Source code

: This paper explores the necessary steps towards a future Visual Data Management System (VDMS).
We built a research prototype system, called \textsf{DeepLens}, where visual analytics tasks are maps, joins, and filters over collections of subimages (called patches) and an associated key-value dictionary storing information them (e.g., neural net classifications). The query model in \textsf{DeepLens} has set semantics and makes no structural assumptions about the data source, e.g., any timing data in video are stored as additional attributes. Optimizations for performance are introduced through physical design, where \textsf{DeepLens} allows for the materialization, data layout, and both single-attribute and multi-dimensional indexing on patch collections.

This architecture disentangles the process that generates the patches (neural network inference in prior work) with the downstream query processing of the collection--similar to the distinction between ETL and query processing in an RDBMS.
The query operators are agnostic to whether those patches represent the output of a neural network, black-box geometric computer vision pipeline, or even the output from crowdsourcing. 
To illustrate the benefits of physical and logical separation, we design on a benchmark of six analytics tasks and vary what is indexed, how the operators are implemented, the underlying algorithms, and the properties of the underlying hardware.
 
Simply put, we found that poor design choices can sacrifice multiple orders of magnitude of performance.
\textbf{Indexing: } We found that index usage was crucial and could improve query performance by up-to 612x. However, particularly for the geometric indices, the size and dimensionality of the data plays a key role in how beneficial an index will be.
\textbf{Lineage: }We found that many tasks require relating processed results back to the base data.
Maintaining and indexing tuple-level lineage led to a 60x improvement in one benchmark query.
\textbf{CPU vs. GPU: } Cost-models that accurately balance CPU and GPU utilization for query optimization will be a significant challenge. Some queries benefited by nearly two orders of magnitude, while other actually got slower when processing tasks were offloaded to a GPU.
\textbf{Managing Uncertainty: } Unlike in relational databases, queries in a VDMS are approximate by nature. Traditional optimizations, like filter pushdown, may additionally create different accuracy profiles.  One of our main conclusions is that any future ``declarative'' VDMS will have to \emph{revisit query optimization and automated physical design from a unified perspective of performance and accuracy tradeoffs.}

....................

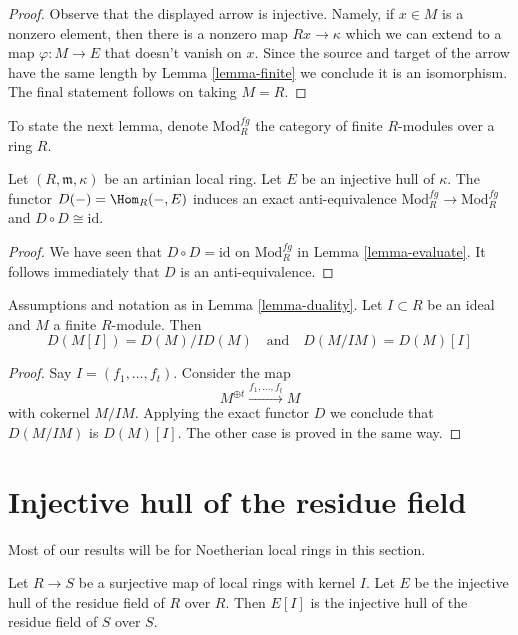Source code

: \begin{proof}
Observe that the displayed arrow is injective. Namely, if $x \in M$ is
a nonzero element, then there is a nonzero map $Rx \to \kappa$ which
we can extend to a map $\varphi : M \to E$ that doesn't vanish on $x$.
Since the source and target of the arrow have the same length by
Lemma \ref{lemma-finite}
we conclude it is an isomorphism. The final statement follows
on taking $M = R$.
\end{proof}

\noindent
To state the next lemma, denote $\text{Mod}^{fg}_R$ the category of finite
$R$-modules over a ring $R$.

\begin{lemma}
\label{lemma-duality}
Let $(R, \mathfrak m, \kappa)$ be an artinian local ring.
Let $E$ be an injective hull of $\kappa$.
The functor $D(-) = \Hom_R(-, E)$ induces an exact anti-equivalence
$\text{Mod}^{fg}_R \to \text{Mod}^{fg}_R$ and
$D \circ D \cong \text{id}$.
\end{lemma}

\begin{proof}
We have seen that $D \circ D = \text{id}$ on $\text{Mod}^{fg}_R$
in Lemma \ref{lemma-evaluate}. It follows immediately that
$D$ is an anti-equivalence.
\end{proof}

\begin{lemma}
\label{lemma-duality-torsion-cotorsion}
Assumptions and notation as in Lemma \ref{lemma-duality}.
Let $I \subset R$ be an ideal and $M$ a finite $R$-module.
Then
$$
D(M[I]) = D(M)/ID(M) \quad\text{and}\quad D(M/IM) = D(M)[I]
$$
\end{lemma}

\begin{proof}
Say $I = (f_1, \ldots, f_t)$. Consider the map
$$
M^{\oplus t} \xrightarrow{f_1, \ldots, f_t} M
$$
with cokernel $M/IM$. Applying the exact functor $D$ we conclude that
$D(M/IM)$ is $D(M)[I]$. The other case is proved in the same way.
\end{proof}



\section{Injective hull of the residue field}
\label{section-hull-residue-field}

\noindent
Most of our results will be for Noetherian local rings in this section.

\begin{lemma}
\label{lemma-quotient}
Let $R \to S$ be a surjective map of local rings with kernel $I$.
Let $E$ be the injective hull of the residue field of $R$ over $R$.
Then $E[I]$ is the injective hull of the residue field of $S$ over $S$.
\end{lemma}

....................

* **WHAT NEEDS TO BE DONE**
If a line of the listing above holds the string "orders", copy it.

* **SOLUTION TO THIS PROBLEM**
Simply put, we found that poor design choices can sacrifice multiple orders of magnitude of performance.
\textbf{CPU vs. GPU: } Cost-models that accurately balance CPU and GPU utilization for query optimization will be a significant challenge. Some queries benefited by nearly two orders of magnitude, while other actually got slower when processing tasks were offloaded to a GPU.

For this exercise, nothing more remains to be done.